YOUR INSTRUCTIONS: Produce an exact transcript of all the records.

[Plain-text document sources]

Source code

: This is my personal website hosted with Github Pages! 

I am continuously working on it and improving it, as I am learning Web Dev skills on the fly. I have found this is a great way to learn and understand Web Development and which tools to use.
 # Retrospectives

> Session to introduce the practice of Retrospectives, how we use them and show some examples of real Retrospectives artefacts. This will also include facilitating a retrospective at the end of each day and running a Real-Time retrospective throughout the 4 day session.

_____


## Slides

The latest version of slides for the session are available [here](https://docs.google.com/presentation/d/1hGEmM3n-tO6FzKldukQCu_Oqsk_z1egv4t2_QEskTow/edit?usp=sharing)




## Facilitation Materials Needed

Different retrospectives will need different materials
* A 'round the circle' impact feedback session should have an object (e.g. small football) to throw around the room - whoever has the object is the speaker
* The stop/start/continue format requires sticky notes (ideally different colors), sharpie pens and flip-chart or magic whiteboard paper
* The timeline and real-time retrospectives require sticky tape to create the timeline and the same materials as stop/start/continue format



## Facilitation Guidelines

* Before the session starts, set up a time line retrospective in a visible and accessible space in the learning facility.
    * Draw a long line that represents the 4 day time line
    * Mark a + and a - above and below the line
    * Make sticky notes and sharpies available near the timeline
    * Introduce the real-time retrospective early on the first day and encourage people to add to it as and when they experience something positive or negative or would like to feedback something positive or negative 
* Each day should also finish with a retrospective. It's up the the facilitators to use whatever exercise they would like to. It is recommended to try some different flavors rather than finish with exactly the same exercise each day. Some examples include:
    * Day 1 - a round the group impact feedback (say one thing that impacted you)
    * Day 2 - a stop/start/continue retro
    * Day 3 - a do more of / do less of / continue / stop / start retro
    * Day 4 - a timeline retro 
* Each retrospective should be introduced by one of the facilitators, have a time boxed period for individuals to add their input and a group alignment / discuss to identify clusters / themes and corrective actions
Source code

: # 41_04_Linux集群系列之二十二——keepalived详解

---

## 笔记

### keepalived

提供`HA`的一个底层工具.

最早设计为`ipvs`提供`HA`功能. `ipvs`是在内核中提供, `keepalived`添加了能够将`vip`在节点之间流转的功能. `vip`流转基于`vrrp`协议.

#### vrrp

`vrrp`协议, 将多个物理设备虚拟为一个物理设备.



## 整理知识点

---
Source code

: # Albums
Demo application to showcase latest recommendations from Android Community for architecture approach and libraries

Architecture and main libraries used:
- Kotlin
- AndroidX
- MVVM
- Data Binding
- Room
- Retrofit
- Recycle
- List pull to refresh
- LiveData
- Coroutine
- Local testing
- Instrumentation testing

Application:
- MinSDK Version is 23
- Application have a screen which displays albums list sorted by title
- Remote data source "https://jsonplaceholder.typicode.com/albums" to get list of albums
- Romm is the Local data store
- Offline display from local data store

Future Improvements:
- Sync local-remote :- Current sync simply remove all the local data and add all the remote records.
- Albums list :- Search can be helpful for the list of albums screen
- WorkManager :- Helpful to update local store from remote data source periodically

ANSWER BOX:
Source code

: This is my personal website hosted with Github Pages! 

I am continuously working on it and improving it, as I am learning Web Dev skills on the fly. I have found this is a great way to learn and understand Web Development and which tools to use.
 # Retrospectives

> Session to introduce the practice of Retrospectives, how we use them and show some examples of real Retrospectives artefacts. This will also include facilitating a retrospective at the end of each day and running a Real-Time retrospective throughout the 4 day session.

_____


## Slides

The latest version of slides for the session are available [here](https://docs.google.com/presentation/d/1hGEmM3n-tO6FzKldukQCu_Oqsk_z1egv4t2_QEskTow/edit?usp=sharing)




## Facilitation Materials Needed

Different retrospectives will need different materials
* A 'round the circle' impact feedback session should have an object (e.g. small football) to throw around the room - whoever has the object is the speaker
* The stop/start/continue format requires sticky notes (ideally different colors), sharpie pens and flip-chart or magic whiteboard paper
* The timeline and real-time retrospectives require sticky tape to create the timeline and the same materials as stop/start/continue format



## Facilitation Guidelines

* Before the session starts, set up a time line retrospective in a visible and accessible space in the learning facility.
    * Draw a long line that represents the 4 day time line
    * Mark a + and a - above and below the line
    * Make sticky notes and sharpies available near the timeline
    * Introduce the real-time retrospective early on the first day and encourage people to add to it as and when they experience something positive or negative or would like to feedback something positive or negative 
* Each day should also finish with a retrospective. It's up the the facilitators to use whatever exercise they would like to. It is recommended to try some different flavors rather than finish with exactly the same exercise each day. Some examples include:
    * Day 1 - a round the group impact feedback (say one thing that impacted you)
    * Day 2 - a stop/start/continue retro
    * Day 3 - a do more of / do less of / continue / stop / start retro
    * Day 4 - a timeline retro 
* Each retrospective should be introduced by one of the facilitators, have a time boxed period for individuals to add their input and a group alignment / discuss to identify clusters / themes and corrective actions
Source code

: # 41_04_Linux集群系列之二十二——keepalived详解

---

## 笔记

### keepalived

提供`HA`的一个底层工具.

最早设计为`ipvs`提供`HA`功能. `ipvs`是在内核中提供, `keepalived`添加了能够将`vip`在节点之间流转的功能. `vip`流转基于`vrrp`协议.

#### vrrp

`vrrp`协议, 将多个物理设备虚拟为一个物理设备.



## 整理知识点

---
Source code

: # Albums
Demo application to showcase latest recommendations from Android Community for architecture approach and libraries

Architecture and main libraries used:
- Kotlin
- AndroidX
- MVVM
- Data Binding
- Room
- Retrofit
- Recycle
- List pull to refresh
- LiveData
- Coroutine
- Local testing
- Instrumentation testing

Application:
- MinSDK Version is 23
- Application have a screen which displays albums list sorted by title
- Remote data source "https://jsonplaceholder.typicode.com/albums" to get list of albums
- Romm is the Local data store
- Offline display from local data store

Future Improvements:
- Sync local-remote :- Current sync simply remove all the local data and add all the remote records.
- Albums list :- Search can be helpful for the list of albums screen
- WorkManager :- Helpful to update local store from remote data source periodically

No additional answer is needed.